The stigma of buying a condom

In Rwanda, it takes a lot of courage to walk into a shop or pharmacy to buy condoms across a counter. You must master the art of strategy—plan, take deep breaths and then approach a cashier, and stay brave, long enough to endure the stares of the cashier and other shoppers waiting in line.

In Rwanda, it takes a lot of courage to walk into a shop or pharmacy to buy condoms across a counter. You must master the art of strategy—plan, take deep breaths and then approach a cashier, and stay brave, long enough to endure the stares of the cashier and other shoppers waiting in line.

This is probably, associated with a predominantly closed-culture where sex-education is not a public conversation.

Sometimes it is easier for customers to pretend and stroll around supermarkets inquiring about items that are not on the shelves, while from the corners of their eyes, keep watch to see if there are no paying customers at the cahiers desk.

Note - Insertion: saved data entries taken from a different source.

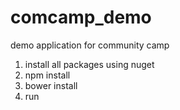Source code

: comcamp_demo
============

demo application for community camp


1. install all packages using nuget
2. npm install
3. bower install
4. run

Thereafter, they quickly dash in and whisper what they set out to seek.  Brilliant condom customers usually write down their need for condoms, and cahiers are now skilled at secretively packing these condoms, for the comfort of their clients.

Somehow, men can get away with buying condoms, but when the tables are turned to women, the act becomes scandalous.

In order to understand the feeling that women encounter when buying condoms, I decided to go on a condom-shopping spree. I walked into a popular supermarket in Kimironko to buy a packet of condoms.

When I asked the supermarket attendant where I could find the condoms, he was shocked, as if I was asking for a pistol! As if that was not enough, the people around me who heard my inquiry about the price and best type of condom, stared down at me like I was the dirtiest daughter of the nation, who had committed a grave crime.

As I walked to the counter to pay for them, all eyes were on me. The cashier too was extremely embarrassed and looked so uncomfortable. She quickly dropped the condoms in a brown paper bag and it everyone was behaving as if I was stealing not buying them.

This kind of mentality has to change if we are to reduce the HIV/AIDS prevalence and insane percentage of unplanned pregnancies amongst the youth.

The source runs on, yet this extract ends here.